# What do we do for game 5?



## Kekai (Jan 12, 2005)

How do we counter what Dallas did to us tonight? Ideas?


----------



## Sedd (Sep 1, 2003)

Amare has to come out and hit some jumpers. That is the only way to keep him honest. Also Q and jimmy have to fake the 3 and bring the ball to the basket. Most importantly, rebounds are the biggest adjustment made. If we hold them to one shot like the 2nd half Friday, no wuestion we will win.


----------



## Cap (Nov 5, 2003)

> What do we do for game 5?


Win?

No, but seriously, I'd say your best bet is to aggressively double team anyone on Dallas that tries to camp in the lane and/or post up. It slows the game down, and Phoenix is best when the game is high paced. Their athletes and speed in the open court are unmatched. 

In other words, stick with the formula that won you 62 games; run and gun. Make sure Amare is given max touches too.


----------



## xray (Feb 21, 2005)

The Mavs are determined to double and triple Amare down low, for obvious reasons; but I believe he could draw fouls. I don't think reducing him to a jump-shooter maximizes his game.

As you guys have noticed, Dampier is the barometer for the Mavs. He outscored Amare in the first three quarters, and he's definetly the only "body" capable of keeping that animal you call your center from the basket (lol). Even though Avery says he will keep Dampier in there if he's in foul trouble, he's less of a factor that way.
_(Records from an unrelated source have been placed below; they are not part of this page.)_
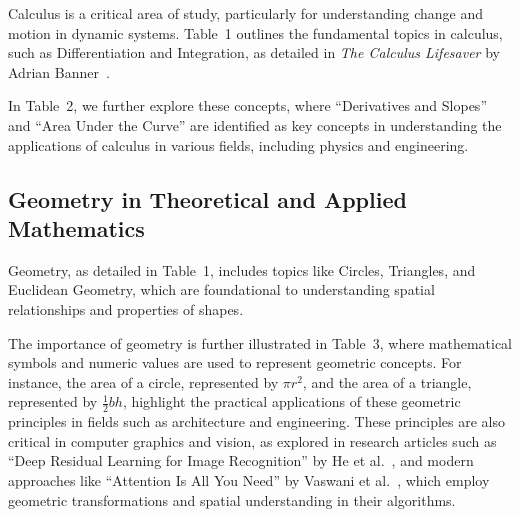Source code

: \documentclass{article}
\begin{document}
Calculus is a critical area of study, particularly for understanding change and motion in dynamic systems. Table~1 outlines the fundamental topics in calculus, such as Differentiation and Integration, as detailed in \textit{The Calculus Lifesaver} by Adrian Banner~\cite{banner}. 

In Table~2, we further explore these concepts, where ``Derivatives and Slopes'' and ``Area Under the Curve'' are identified as key concepts in understanding the applications of calculus in various fields, including physics and engineering.

\subsection{Geometry in Theoretical and Applied Mathematics}

Geometry, as detailed in Table~1, includes topics like Circles, Triangles, and Euclidean Geometry, which are foundational to understanding spatial relationships and properties of shapes. 

The importance of geometry is further illustrated in Table~3, where mathematical symbols and numeric values are used to represent geometric concepts. For instance, the area of a circle, represented by $\pi r^2$, and the area of a triangle, represented by $\frac{1}{2}bh$, highlight the practical applications of these geometric principles in fields such as architecture and engineering. These principles are also critical in computer graphics and vision, as explored in research articles such as ``Deep Residual Learning for Image Recognition'' by He et al.~\cite{he}, and modern approaches like ``Attention Is All You Need'' by Vaswani et al.~\cite{vaswani}, which employ geometric transformations and spatial understanding in their algorithms.



\end{document}
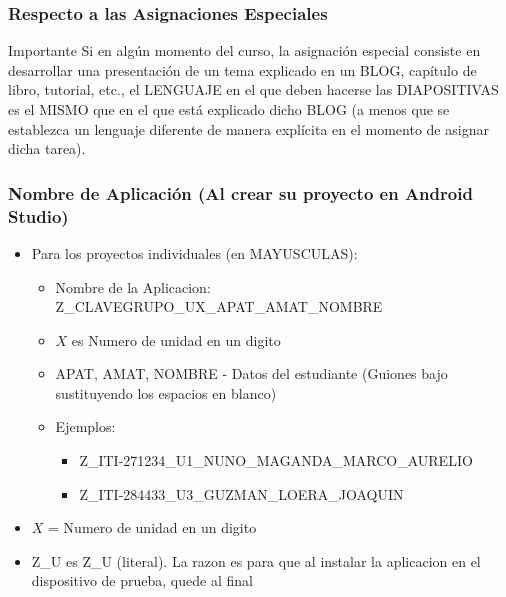 \begin{frame}
\frametitle{Respecto a las Asignaciones Especiales}

\begin{alertblock}{Importante}
Si en algún momento del curso, la asignación especial consiste en desarrollar una presentación de un tema explicado en un BLOG, capítulo de libro, tutorial, etc., el LENGUAJE en el que deben hacerse las DIAPOSITIVAS es el MISMO que en el que está explicado dicho BLOG (a menos que se establezca un lenguaje diferente de manera explícita en el momento de asignar dicha tarea).
\end{alertblock}



\end{frame}




\begin{frame}
\frametitle{Nombre de Aplicaci\'on (Al crear su proyecto en Android Studio)}
\begin{itemize}
\item Para los proyectos individuales (en MAYUSCULAS):
\begin{itemize}
\item Nombre de la Aplicacion: Z\_CLAVEGRUPO\_UX\_APAT\_AMAT\_NOMBRE
\item $X$ es Numero de unidad en un digito
\item APAT, AMAT, NOMBRE - Datos del estudiante (Guiones bajo sustituyendo los espacios en blanco)
\item Ejemplos:
\begin{itemize}
\item \tiny{Z\_ITI-271234\_U1\_NUNO\_MAGANDA\_MARCO\_AURELIO}
\item \tiny{Z\_ITI-284433\_U3\_GUZMAN\_LOERA\_JOAQUIN}
\end{itemize}

\end{itemize}
\item $X$ = Numero de unidad en un digito
\item Z\_U es Z\_U (literal). La razon es para que al instalar la aplicacion en el dispositivo de prueba, quede al final
\end{itemize}

\end{frame}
The Mavs have decided to let Nash go (again-lol). If he doesn't destribute the ball, the Suns offense is not as effective; as we saw in game 4, even his 48 is better than a team attacking you.

Since I'm a Mavs fan, please don't take any of this seriously. :biggrin:


----------



## jibikao (Nov 14, 2004)

What we need to do? 

Win!!!!  But how? 

My ideas: 

1.) Amare needs to take his jumpers. Several times last night, he passed out the jumpers that he would normal take. Yes, the Mavs can double/triple team but only when Amare is in the danger zone. When he is at the top, he used to take jumpers against the Griz. Last night he looked confused/frustrated and basically useless if you ask me. There was no confidence in him and I refuse to think that he was acting like a crying baby 'cause he didn't get his DUNKS. If he truly wants to become a legend, he gotta do something other than getting feed to dunk! 

Mavs WILL still double/triple team Amare. There is no reason why they won't do it 'cause if it worked in Game 4, it may work in Game 5. So we have an advantage here. Mavs didn't know what kind of adjustments we are going to make. What we can do is have Amare playing post (it's fake!) and then draw Mavs' double team and Amare pass out for open 3pt. 

Many times in Game 4, Amare caught the ball way too far from the basket. The spacing is BAD 'cause Amare was too close to the 3pt line. Our 3pt weren't as open as it should be. If Mavs wants to double Amare, Amare needs to get LOW, as low as he can and pass out. That's the only want to take advantage of double team. 


2.) If they want Nash to score only, then we may just have to let Nash go. The Mavs ASK YOU for it and it will be stupid for Nash to try to pass out since he may committ a lot of turnovers by doing that. It shows in the first half of Game 4. The only reason we looked like we were in the game is because Nash took over offensively instead of looking for the teammates because the Mavs didn't want that. 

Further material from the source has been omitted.